Cash couriers who smuggled £100million out of UK in suitcases sentenced

Six members of a money laundering network which smuggled more than £100million from the UK to the UAE using suitcases have been jailed.

The network transported the cash to Dubai during 83 separate trips between November 2019 and October 2020, overseen by ringleader Abdullah Alfalasi, 48, who was jailed for more than nine years in July 2022.

London-based couriers Ali Al-Nawab, 40, and Mehdi Amrollahbibiyouki, 41, were among those paid up to £5,000 a trip to smuggle cash out of the country on business class flights due to the extra baggage allowance.

The pair communicated on WhatsApp groups with titles such as ‘Sunshine and lollipops,’ alongside Paige Henry, 26, from Birmingham, Samantha Horst, 51, from Staines-upon-Thames, Craig Bramall, 42, from Wigan, and Bridget Taylor, 44, from Edinburgh.

Amrollahbibiyouki, who was arrested at his home address in April 2022, made three trips to Dubai in February and March 2020, checking in 12 suitcases containing £4.3million.

His phones also revealed he had also been responsible for counting and packaging criminal cash totalling £11.1million for eight trips made by other couriers, including the ones he made himself.

Meanwhile, Al-Nawab was arrested in May 2022 as he was leaving the UK to travel to Turkey. He made two journeys in March 2020, checking in nine suitcases containing £3.2million.

Some of the money found in the possession of Tara Hanlon, who was earlier convicted for being part of the network (PA Media)

Al-Nawab was sentenced to two years, suspended for two years, at Isleworth Crown Court on Friday. Amrollahbibiyouki was sentenced to four years.

Adrian Searle, Director of the National Economic Crime Centre in the NCA, said: “Money laundering fuels the global drugs trade, human trafficking, fraud, ransomware and many other crimes that cause misery and ruin lives.

“Today is an important step in removing one transnational criminal gang responsible for laundering at least £100million.

“Gangs such as this smuggle cash on behalf of international controller networks – apex criminals who deploy sophisticated techniques to move and conceal the proceeds of crime in eye watering volumes and, sometimes, at the click of a button. 

“The world’s most dangerous organised criminals and corrupt elites cannot operate effectively without them.”

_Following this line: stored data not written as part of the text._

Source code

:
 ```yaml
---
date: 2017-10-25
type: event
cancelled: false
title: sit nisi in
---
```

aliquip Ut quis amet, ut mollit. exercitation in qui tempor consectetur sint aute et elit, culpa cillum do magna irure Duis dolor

Jurors previously heard how the pair’s co-conspirators also made trips to the UAE to smuggle dirty money out of the UK, all of whom were sentenced earlier this year.

The multiple trials heard how the network collected cash from criminal groups around the UK, which was mainly the profits of drug dealing, and took it to counting houses that were rented apartments in Central London.

The money was then vacuum packed and separated into suitcases, which would typically each contain around £500,000. 

They were sprayed with coffee or air fresheners in an effort to prevent them being found by sniffer dogs.

NCA officers said the smuggling was on a “breath-taking scale”.

Senior investigating officer Ian Truby described the ongoing case, which is the subject of a podcast, as one of the largest of its kind in the UK.

“Although many of the couriers regarded these trips as paid for adventures in the sun, the stark reality is that this cash was generated from real-world harm,” he said.